Start of Exercise material

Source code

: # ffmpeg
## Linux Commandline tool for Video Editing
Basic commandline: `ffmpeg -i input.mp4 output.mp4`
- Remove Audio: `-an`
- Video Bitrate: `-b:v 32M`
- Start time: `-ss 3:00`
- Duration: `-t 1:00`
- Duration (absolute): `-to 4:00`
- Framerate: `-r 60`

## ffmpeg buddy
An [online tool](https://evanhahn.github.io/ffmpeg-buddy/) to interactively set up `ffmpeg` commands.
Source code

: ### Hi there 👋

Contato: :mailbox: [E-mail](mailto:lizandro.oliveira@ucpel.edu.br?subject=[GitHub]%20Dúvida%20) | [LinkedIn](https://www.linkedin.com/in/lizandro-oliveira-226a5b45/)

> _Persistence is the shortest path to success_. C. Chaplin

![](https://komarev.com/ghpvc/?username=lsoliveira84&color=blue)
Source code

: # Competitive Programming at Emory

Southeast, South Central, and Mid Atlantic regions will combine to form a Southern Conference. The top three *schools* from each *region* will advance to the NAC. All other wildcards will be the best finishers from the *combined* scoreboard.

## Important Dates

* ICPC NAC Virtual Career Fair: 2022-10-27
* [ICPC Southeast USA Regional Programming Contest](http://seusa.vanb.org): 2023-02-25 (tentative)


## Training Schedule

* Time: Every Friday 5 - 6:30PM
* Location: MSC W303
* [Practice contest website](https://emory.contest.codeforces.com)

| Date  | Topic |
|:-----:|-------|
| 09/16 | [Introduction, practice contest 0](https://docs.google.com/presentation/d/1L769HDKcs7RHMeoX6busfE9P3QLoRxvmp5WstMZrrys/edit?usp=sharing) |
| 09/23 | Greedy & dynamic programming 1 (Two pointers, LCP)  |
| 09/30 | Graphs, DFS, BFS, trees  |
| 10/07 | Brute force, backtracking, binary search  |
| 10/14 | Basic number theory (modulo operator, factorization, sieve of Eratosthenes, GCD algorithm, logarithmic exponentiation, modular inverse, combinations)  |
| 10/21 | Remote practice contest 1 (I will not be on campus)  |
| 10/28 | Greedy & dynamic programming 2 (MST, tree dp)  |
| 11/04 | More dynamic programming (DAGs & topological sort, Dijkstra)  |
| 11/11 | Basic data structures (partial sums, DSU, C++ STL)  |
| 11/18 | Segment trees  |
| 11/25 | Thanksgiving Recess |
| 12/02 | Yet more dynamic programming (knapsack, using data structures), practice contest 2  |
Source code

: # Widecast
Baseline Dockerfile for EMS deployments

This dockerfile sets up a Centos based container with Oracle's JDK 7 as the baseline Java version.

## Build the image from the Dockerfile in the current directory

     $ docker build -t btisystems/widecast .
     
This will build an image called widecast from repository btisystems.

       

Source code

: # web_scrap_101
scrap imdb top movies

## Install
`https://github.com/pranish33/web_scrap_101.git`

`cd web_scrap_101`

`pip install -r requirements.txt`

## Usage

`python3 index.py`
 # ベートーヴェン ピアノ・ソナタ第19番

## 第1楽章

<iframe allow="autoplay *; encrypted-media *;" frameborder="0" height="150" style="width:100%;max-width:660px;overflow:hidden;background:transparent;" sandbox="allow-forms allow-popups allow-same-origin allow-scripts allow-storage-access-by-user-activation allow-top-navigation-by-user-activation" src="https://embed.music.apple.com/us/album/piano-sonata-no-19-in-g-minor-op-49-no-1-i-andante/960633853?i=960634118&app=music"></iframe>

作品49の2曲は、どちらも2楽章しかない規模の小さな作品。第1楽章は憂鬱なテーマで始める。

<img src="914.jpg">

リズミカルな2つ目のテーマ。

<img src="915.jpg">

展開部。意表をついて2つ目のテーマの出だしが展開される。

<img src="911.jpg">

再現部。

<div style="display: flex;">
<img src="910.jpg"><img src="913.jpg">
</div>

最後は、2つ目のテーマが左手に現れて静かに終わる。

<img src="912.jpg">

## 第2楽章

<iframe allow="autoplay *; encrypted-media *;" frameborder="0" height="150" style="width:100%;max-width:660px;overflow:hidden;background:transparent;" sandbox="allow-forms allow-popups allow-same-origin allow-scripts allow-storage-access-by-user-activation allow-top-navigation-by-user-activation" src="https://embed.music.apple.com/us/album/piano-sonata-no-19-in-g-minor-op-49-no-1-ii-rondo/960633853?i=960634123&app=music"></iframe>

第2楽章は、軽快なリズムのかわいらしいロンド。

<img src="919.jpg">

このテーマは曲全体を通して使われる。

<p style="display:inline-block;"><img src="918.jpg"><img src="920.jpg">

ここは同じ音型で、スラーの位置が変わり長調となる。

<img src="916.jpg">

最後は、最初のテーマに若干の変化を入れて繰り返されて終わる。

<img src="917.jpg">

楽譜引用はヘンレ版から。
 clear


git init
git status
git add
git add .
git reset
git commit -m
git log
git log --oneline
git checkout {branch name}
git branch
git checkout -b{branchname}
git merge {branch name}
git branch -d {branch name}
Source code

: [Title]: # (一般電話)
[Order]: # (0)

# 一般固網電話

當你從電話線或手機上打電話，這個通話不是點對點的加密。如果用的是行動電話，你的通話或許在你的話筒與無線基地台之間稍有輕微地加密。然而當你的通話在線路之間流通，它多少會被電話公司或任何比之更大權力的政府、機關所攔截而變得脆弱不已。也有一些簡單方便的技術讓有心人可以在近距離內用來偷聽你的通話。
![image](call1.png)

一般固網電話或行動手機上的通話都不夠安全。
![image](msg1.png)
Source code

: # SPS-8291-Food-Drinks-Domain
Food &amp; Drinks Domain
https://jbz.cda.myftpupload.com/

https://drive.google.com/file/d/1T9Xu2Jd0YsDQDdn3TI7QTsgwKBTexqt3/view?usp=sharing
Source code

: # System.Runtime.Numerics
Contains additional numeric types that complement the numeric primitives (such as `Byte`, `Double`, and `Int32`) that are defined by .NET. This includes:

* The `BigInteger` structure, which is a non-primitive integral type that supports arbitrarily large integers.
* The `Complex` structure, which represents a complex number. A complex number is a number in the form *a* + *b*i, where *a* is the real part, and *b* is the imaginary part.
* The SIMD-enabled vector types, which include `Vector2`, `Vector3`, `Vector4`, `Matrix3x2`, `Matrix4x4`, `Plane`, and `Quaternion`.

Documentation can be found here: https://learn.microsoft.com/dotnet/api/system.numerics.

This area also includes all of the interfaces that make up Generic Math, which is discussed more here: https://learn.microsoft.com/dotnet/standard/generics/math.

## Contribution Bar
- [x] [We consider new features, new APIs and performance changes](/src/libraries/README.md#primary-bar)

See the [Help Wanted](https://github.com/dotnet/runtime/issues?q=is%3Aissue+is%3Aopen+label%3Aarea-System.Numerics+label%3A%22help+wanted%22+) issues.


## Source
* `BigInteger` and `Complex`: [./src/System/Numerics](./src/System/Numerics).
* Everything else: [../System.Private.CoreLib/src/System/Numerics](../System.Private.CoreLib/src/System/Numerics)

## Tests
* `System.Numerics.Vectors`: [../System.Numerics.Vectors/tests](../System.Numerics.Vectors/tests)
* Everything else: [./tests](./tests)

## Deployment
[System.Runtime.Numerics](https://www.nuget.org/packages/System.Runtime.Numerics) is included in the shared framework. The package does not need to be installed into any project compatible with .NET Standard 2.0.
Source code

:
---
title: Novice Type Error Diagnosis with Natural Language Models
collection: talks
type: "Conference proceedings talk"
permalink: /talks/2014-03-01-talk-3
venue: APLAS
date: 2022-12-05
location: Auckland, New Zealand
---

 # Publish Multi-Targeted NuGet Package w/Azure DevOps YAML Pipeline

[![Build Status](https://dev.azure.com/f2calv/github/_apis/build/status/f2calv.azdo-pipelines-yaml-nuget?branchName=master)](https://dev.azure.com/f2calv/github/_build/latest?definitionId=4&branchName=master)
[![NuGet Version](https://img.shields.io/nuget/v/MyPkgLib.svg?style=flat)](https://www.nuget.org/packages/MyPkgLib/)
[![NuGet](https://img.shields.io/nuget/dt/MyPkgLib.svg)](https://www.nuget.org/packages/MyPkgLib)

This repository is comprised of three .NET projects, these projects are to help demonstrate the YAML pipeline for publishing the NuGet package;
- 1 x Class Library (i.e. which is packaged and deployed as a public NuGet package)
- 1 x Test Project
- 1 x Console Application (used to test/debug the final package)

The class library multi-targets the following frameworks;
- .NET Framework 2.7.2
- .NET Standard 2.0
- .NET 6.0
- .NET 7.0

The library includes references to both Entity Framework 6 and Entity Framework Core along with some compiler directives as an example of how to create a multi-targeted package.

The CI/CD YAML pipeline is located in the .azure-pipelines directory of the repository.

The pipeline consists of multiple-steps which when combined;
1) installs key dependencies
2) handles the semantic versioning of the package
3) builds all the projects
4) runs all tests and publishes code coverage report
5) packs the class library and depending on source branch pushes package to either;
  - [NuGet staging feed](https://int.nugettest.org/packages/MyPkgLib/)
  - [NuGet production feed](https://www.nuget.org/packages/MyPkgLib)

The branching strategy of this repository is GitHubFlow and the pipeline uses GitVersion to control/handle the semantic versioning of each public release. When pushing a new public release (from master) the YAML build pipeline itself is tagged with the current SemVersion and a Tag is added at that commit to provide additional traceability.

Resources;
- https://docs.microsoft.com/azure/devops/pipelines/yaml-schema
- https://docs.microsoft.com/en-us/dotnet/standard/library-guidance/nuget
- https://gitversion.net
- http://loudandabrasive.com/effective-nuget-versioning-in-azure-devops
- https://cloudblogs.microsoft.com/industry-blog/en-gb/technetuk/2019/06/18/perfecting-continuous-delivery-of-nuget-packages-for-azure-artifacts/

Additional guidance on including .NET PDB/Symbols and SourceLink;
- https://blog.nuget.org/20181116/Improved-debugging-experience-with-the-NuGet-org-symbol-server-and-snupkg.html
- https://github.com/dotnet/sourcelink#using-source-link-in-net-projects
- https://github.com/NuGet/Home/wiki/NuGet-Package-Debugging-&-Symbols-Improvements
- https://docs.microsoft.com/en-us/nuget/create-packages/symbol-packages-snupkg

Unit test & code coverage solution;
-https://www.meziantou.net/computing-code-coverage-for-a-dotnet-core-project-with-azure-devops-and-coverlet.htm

End of Exercise material

== What this task involves ==
Count every line of the entries that holds the string "Greedy". Please answer with the count alone.

== Answer section ==
2